Exercise goal:
Where in the data does the word "certificati" appear? Find those lines and copy them.

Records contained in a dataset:
------------------------------------------------------------------------
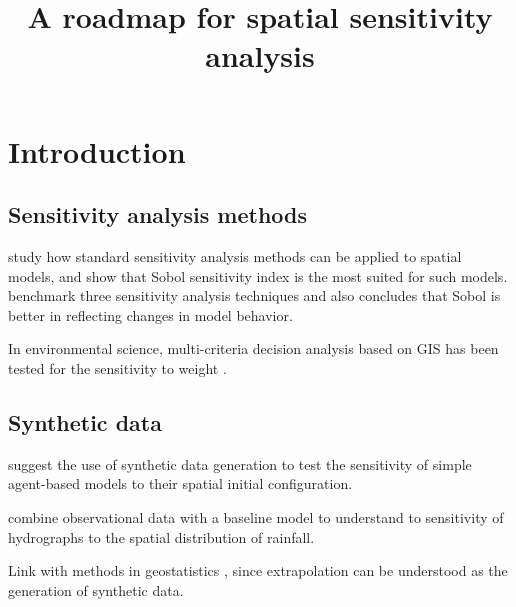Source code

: 


\title{A roadmap for spatial sensitivity analysis}
\author{}
\date{}


\maketitle

\justify


\begin{abstract}

\end{abstract}





\section{Introduction}


\subsection{Sensitivity analysis methods}

\cite{lilburne2009sensitivity} study how standard sensitivity analysis methods can be applied to spatial models, and show that Sobol sensitivity index is the most suited for such models. \cite{saint2010comparison} benchmark three sensitivity analysis techniques and also concludes that Sobol is better in reflecting changes in model behavior.

In environmental science, multi-criteria decision analysis based on GIS has been tested for the sensitivity to weight \cite{chen2010spatial}.



\subsection{Synthetic data}

\cite{cottineau2017initial} suggest the use of synthetic data generation to test the sensitivity of simple agent-based models to their spatial initial configuration.

\cite{obled1994sensitivity} combine observational data with a baseline model to understand to sensitivity of hydrographs to the spatial distribution of rainfall.

Link with methods in geostatistics \cite{gotway2002combining}, since extrapolation can be understood as the generation of synthetic data.


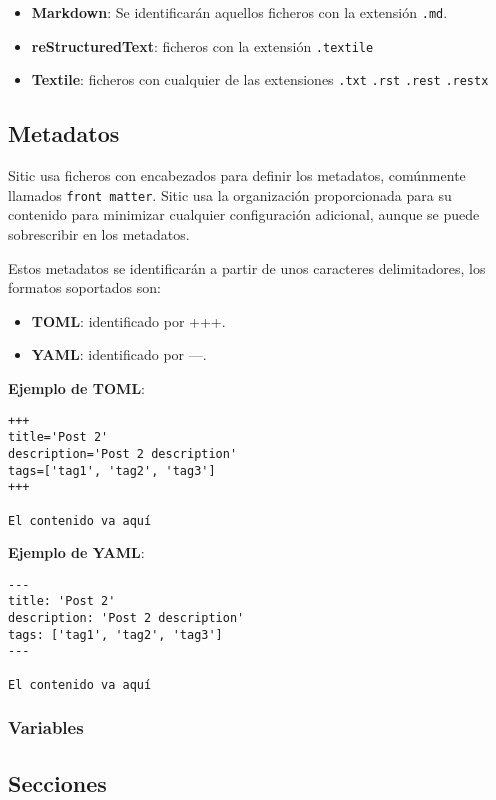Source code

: \begin{itemize}
    \item \textbf{Markdown}: Se identificarán aquellos ficheros con la extensión \texttt{.md}.
    \item \textbf{reStructuredText}: ficheros con la extensión \texttt{.textile}
    \item \textbf{Textile}: ficheros con cualquier de las extensiones \texttt{.txt} \texttt{.rst} \texttt{.rest} \texttt{.restx}
\end{itemize}

\subsection{Metadatos}

Sitic usa ficheros con encabezados para definir los metadatos, comúnmente llamados \texttt{front matter}.
Sitic usa la organización proporcionada para su contenido para minimizar cualquier
configuración adicional, aunque se puede sobrescribir en los metadatos.

Estos metadatos se identificarán a partir de unos caracteres delimitadores, los formatos soportados son:

\begin{itemize}
    \item \textbf{TOML}: identificado por +++.
    \item \textbf{YAML}: identificado por ---.
\end{itemize}

\textbf{Ejemplo de TOML}:

\begin{verbatim}
+++
title='Post 2'
description='Post 2 description'
tags=['tag1', 'tag2', 'tag3']
+++

El contenido va aquí
\end{verbatim}

\textbf{Ejemplo de YAML}:

\begin{verbatim}
---
title: 'Post 2'
description: 'Post 2 description'
tags: ['tag1', 'tag2', 'tag3']
---

El contenido va aquí
\end{verbatim}

\subsubsection{Variables}

\subsection{Secciones}

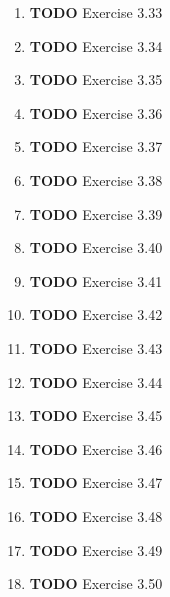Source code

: \documentclass[11pt]{article}
\begin{document}
\begin{enumerate}
\begin{enumerate}
\item {\bfseries\sffamily TODO} Exercise 3.33
\label{sec:org7ca93c6}

\item {\bfseries\sffamily TODO} Exercise 3.34
\label{sec:org2f6d517}

\item {\bfseries\sffamily TODO} Exercise 3.35
\label{sec:org8c0ef60}

\item {\bfseries\sffamily TODO} Exercise 3.36
\label{sec:orgca4b545}

\item {\bfseries\sffamily TODO} Exercise 3.37
\label{sec:orgcab4d80}

\item {\bfseries\sffamily TODO} Exercise 3.38
\label{sec:org8df1504}

\item {\bfseries\sffamily TODO} Exercise 3.39
\label{sec:org069d8fe}

\item {\bfseries\sffamily TODO} Exercise 3.40
\label{sec:org490d433}

\item {\bfseries\sffamily TODO} Exercise 3.41
\label{sec:org2b74c88}

\item {\bfseries\sffamily TODO} Exercise 3.42
\label{sec:org7658d8d}

\item {\bfseries\sffamily TODO} Exercise 3.43
\label{sec:orga29da62}

\item {\bfseries\sffamily TODO} Exercise 3.44
\label{sec:orga836416}

\item {\bfseries\sffamily TODO} Exercise 3.45
\label{sec:org1aeb0d7}

\item {\bfseries\sffamily TODO} Exercise 3.46
\label{sec:org9cec346}

\item {\bfseries\sffamily TODO} Exercise 3.47
\label{sec:orgf662e4c}

\item {\bfseries\sffamily TODO} Exercise 3.48
\label{sec:org04a3113}

\item {\bfseries\sffamily TODO} Exercise 3.49
\label{sec:org64053ad}

\item {\bfseries\sffamily TODO} Exercise 3.50
\label{sec:orge814182}


\end{enumerate}
\end{enumerate}
\end{document}

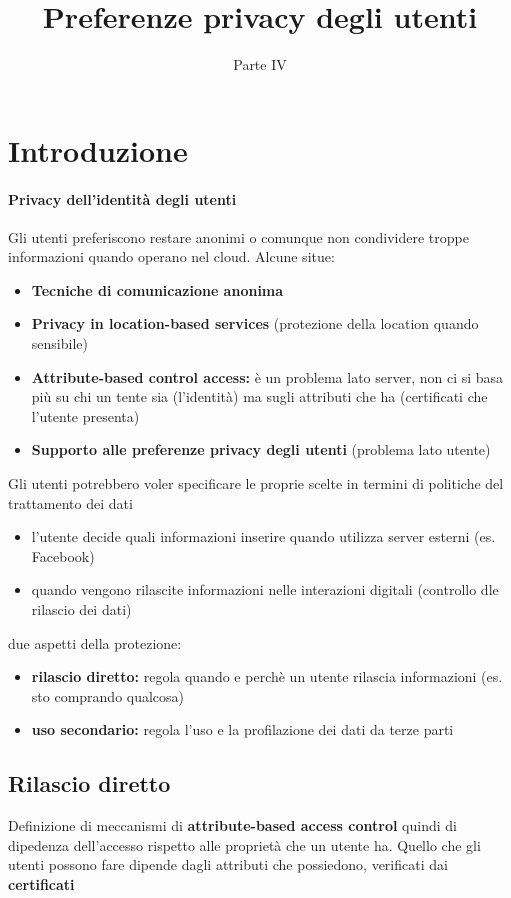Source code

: \documentclass{report}
\title{Preferenze privacy degli utenti}
\date{Parte IV}
\begin{document}
\maketitle

\tableofcontents
\newpage

\chapter{Introduzione}
\subsubsection{Privacy dell'identità degli utenti}
Gli utenti preferiscono restare anonimi o comunque non condividere troppe informazioni quando
operano nel cloud.
Alcune situe:
\begin{itemize}
    \item \textbf{Tecniche di comunicazione anonima}
    \item \textbf{Privacy in location-based services} (protezione della location quando sensibile)
    \item \textbf{Attribute-based control access:} è un problema lato server, non ci si basa più su chi un tente sia (l'identità)
        ma sugli attributi che ha (certificati che l'utente presenta)
    \item \textbf{Supporto alle preferenze privacy degli utenti} (problema lato utente)
\end{itemize}

Gli utenti potrebbero voler specificare le proprie scelte in termini di politiche del trattamento dei dati
\begin{itemize}
    \item l'utente decide quali informazioni inserire quando utilizza server esterni (es. Facebook)
    \item quando vengono rilascite informazioni nelle interazioni digitali (controllo dle rilascio dei dati)
\end{itemize}

due aspetti della protezione:
\begin{itemize}
    \item \textbf{rilascio diretto:} regola quando e perchè un utente rilascia informazioni (es. sto comprando qualcosa)
    \item \textbf{uso secondario:} regola l'uso e la profilazione dei dati da terze parti
\end{itemize}

\section{Rilascio diretto}
Definizione di meccanismi di \textbf{attribute-based access control} quindi di dipedenza dell'accesso rispetto alle proprietà che un utente ha.
Quello che gli utenti possono fare dipende dagli attributi che possiedono, verificati dai \textbf{certificati}
\end{document}

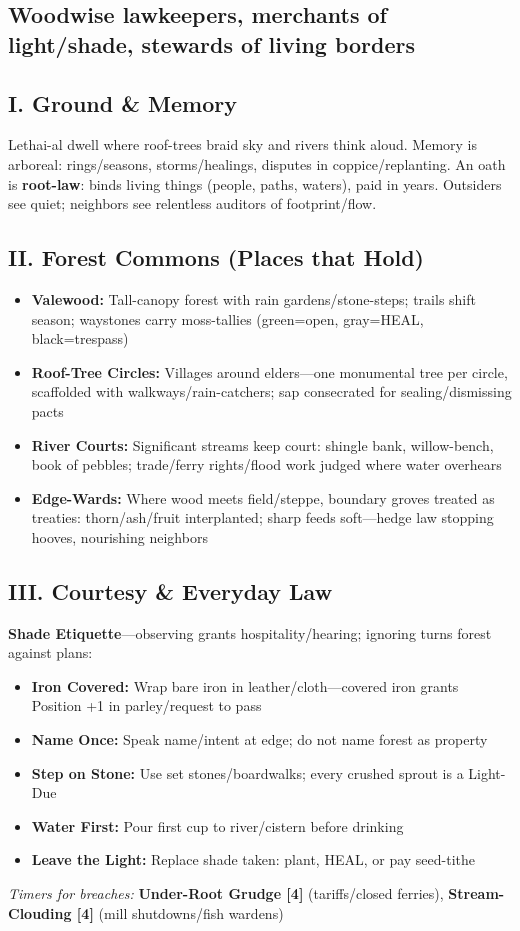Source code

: \documentclass[11pt]{book}
\begin{document}
\subsection*{Woodwise lawkeepers, merchants of light/shade, stewards of living borders}

\subsection{I. Ground \& Memory}
Lethai-al dwell where roof-trees braid sky and rivers think aloud. Memory is arboreal: rings/seasons, storms/healings, disputes in coppice/replanting. An oath is \textbf{root-law}: binds living things (people, paths, waters), paid in years. Outsiders see quiet; neighbors see relentless auditors of footprint/flow.

\subsection{II. Forest Commons (Places that Hold)}
\begin{itemize}
    \item \textbf{Valewood:} Tall-canopy forest with rain gardens/stone-steps; trails shift season; waystones carry moss-tallies (green=open, gray=HEAL, black=trespass)
    \item \textbf{Roof-Tree Circles:} Villages around elders---one monumental tree per circle, scaffolded with walkways/rain-catchers; sap consecrated for sealing/dismissing pacts
    \item \textbf{River Courts:} Significant streams keep court: shingle bank, willow-bench, book of pebbles; trade/ferry rights/flood work judged where water overhears
    \item \textbf{Edge-Wards:} Where wood meets field/steppe, boundary groves treated as treaties: thorn/ash/fruit interplanted; sharp feeds soft---hedge law stopping hooves, nourishing neighbors
\end{itemize}

\subsection{III. Courtesy \& Everyday Law}
\textbf{Shade Etiquette}---observing grants hospitality/hearing; ignoring turns forest against plans:
\begin{itemize}
    \item \textbf{Iron Covered:} Wrap bare iron in leather/cloth---covered iron grants Position +1 in parley/request to pass
    \item \textbf{Name Once:} Speak name/intent at edge; do not name forest as property
    \item \textbf{Step on Stone:} Use set stones/boardwalks; every crushed sprout is a Light-Due
    \item \textbf{Water First:} Pour first cup to river/cistern before drinking
    \item \textbf{Leave the Light:} Replace shade taken: plant, HEAL, or pay seed-tithe
\end{itemize}
\textit{Timers for breaches:} \textbf{Under-Root Grudge [4]} (tariffs/closed ferries), \textbf{Stream-Clouding [4]} (mill shutdowns/fish wardens)
\end{document}
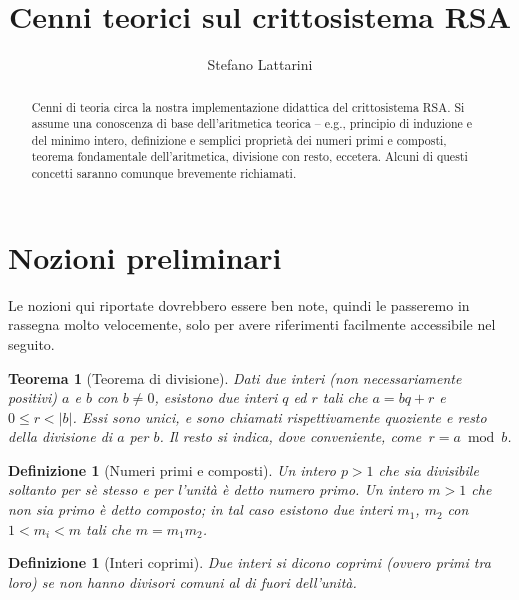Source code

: \documentclass[pdflatex,11pt,a4paper,oneside]{article}
\newcommand{\theauthor}[0]{Stefano Lattarini}
\newcommand{\thetitle}[0]{Cenni teorici sul crittosistema RSA}
\newcommand{\TFA}{teorema fondamentale dell'aritmetica}
\newcommand{\abs}[1]{\left|{#1}\right|}
\newcommand{\mmodop}[0]{\ensuremath{\operatorname{mod}}}
\newcommand{\rem}[2]{\ensuremath{{#1}\:\mmodop\:{#2}}}
\newtheorem{theorem}[TheoremLike]{Teorema}
\newtheorem{definition}[TheoremLike]{Definizione}
\begin{document}
\title{\thetitle}
\author{\theauthor}

\maketitle


\begin{abstract}
  Cenni di teoria circa la nostra implementazione didattica del
  crittosistema RSA.  Si assume una conoscenza di base dell'aritmetica
  teorica -- e.g., principio di induzione e del minimo intero, definizione
  e semplici propriet\`a dei numeri primi e composti, \TFA, divisione con
  resto, eccetera.  Alcuni di questi concetti saranno comunque brevemente
  richiamati.
\end{abstract}


\section{Nozioni preliminari}

Le nozioni qui riportate dovrebbero essere ben note, quindi le
passeremo in rassegna molto velocemente, solo per avere riferimenti
facilmente accessibile nel seguito.

\begin{theorem}[Teorema di divisione]
Dati due interi (non necessariamente positivi) $a$ e $b$ con $b \neq 0$,
esistono due interi $q$ ed $r$ tali che $a = bq + r$ e $0 \leq r
< \abs{b}$. Essi sono unici, e sono chiamati rispettivamente
\emph{quoziente} e \emph{resto} della divisione di $a$ per $b$.
Il resto si indica, dove conveniente, come \,$r = \rem{a}{b}$.
\end{theorem}

\begin{definition}[Numeri primi e composti]
Un intero $p > 1$ che sia divisibile soltanto per s\`e stesso e per
l'unit\`a \`e detto \emph{numero primo}.  Un intero $m > 1$ che non
sia primo \`e detto \emph{composto}; in tal caso esistono due interi
$m_1$, $m_2$ con $1 < m_i < m$ tali che $m = m_1 m_2$.
\end{definition}

\begin{definition}[Interi coprimi]
Due interi si dicono \emph{coprimi} (ovvero \emph{primi tra loro}) se
non hanno divisori comuni al di fuori dell'unit\`a.
\end{definition}
\end{document}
------------------------------------------------------------------------
Answer to this problem:
        ma sugli attributi che ha (certificati che l'utente presenta)
Quello che gli utenti possono fare dipende dagli attributi che possiedono, verificati dai \textbf{certificati}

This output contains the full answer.